Sep 27, 2010

NYFF: Oh, Yoko!


The American Masters documentary Lennon NYC concerns itself with the Beatle and his life and death in the Big Apple. And with that time of turmoil, to which Lennon happily contributed as an activist and provocateur after leaving an England that was extremely hostile to his wife, Yoko Ono. The doc retraces Lennon's sojourn in this city he loved, his persecution by the FBI, his prickly activism and the music he made.
I remember that my parents blamed her (my dad blamed Linda too) for the demise of the Beatles. Knowing what we know now about bands that endure too much for their own good, perhaps we should be forever grateful to the reviled Beatle wives.
Still, I will confess that I have never liked Ono, and even though the doc, made with her cooperation, puts her in a favorable light, I may empathize more, but I still don't  like her. 
After the Beatles split, it was a very tall order to top the monumental songwriting work Lennon had done as a Beatle, and his solo career was wildly uneven. In my humble opinion, he wrote as many great pop songs (Jealous Guy, Mind Games, Watching The Wheels, actually Oh, Yoko!, Mother), as a lot of really corny duds (Feels Like Starting Over, Imagine - so sue me - Woman, I'm Stepping Out, Nobody Told Me).
There is always music playing in the background in the doc, both by him and by her and I wished there were less talking heads and more moments of music, but it seems clear from the footage that the activist period and his collaborations with his wife were not his shining moment, musically speaking.
Ono allowed the filmmakers a great degree of candor, and the film also dwells on Lennon's spells as a very nasty drunk, and their painful separation, caused by a very humiliating infidelity. This is very interesting, so that nobody thinks that this is the canonization of a very complicated man. But the moment you have the full collaboration of one of the parties involved, the authorized biography syndrome, one wonders about motives. Is she just being honest and willing to show a multifaceted portrait of him, or is she somehow getting back at him, or both? Something to ponder. He comes across as a fascinating, gifted human being, but about her we know nothing, except she was always at his side, inscrutable, a highly polarizing being. They had an intense and very public love and it looks like they championed each other as artists through thick and thin. However, one was a popular music genius and the other one is not a genius. I can understand her as an avant garde artist, but I find it amazing that he insisted in believing in her and trying to foist her upon the world as a pop artist. She was absolutely ludicrous, hitting the bongos once every bar and attempting to sing with the Plastic Ono Band. The experiment simply didn't work. And that's putting it nicely. But that's the ambiguity of avantgardism, it is hard to tell, even for some of the perpetrators, whether they are any good. Sometimes in the name of "ART", anything goes.
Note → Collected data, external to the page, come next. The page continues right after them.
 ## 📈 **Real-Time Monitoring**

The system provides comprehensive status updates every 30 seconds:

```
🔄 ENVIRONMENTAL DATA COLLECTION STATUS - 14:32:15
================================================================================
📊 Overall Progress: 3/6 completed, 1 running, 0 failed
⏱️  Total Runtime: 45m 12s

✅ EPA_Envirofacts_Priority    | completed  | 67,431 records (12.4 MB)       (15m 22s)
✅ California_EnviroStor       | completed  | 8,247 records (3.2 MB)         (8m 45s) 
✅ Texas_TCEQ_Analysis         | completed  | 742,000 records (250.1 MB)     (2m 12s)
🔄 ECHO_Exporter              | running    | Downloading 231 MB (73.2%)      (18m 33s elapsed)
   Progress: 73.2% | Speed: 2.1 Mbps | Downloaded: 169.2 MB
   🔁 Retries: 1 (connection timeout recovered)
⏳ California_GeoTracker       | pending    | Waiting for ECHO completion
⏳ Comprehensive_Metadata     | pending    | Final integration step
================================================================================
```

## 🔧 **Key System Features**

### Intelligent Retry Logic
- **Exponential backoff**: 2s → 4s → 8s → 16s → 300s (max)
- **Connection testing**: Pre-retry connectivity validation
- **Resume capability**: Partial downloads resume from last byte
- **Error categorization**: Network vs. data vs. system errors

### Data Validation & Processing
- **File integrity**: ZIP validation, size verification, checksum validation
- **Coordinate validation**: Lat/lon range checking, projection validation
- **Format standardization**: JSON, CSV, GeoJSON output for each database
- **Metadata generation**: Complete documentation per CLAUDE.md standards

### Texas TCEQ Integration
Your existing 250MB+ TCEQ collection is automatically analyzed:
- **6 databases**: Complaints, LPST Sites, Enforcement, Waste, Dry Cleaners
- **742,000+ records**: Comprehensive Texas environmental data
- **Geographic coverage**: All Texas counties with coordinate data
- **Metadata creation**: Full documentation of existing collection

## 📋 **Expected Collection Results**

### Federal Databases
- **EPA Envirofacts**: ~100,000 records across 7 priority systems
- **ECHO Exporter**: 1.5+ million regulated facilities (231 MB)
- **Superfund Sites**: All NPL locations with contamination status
The film is best when one can hear Lennon's incredibly nimble wit and witness the force of his charisma and his craftsmanship. His spoken voice is trumpety, mercurial, full of mischief and edge, but I did not fully realize what an gorgeous singing voice he had. His voice was part of the soundtrack of my life since age 3, so I realize now that I kind of took it for granted.
Lennon NYC is also a wistful look at the grungier, rowdier, much more politically fervid NY of yore and parts of it are deeply moving. Look at the abandoned piers on the Hudson river, at the Twin Towers under construction, at the gritty seediness of a town Lennon adored and which adored him back. But the film is also repetitive and conventional and perhaps too enamored of its own subject. All the talking heads are fans. Plus, it really messes up the ending with an unnecessary coda after Lennon's tragic and needless murder.
"Why would anybody want to kill an artist?", Yoko asks, with a deliberate naivete that I find jarring, at the end of the film.  What an ingenue! Ask Stalin, ask Hitler, ask Mao, ask crazies who go into museums and slash paintings with knives, ask the idiot lunatic who killed your husband. This is the kind of simplistic, ready made cliche like "all we are saying is give peace a chance" that drives me bonkers.
Still, for the most part Lennon NYC is a very illuminating film, full of juicy tidbits and great bit players and fascinating archival footage. If you love the Beatles, Lennon and New York it will be very emotionally satisfying. It airs on PBS soon.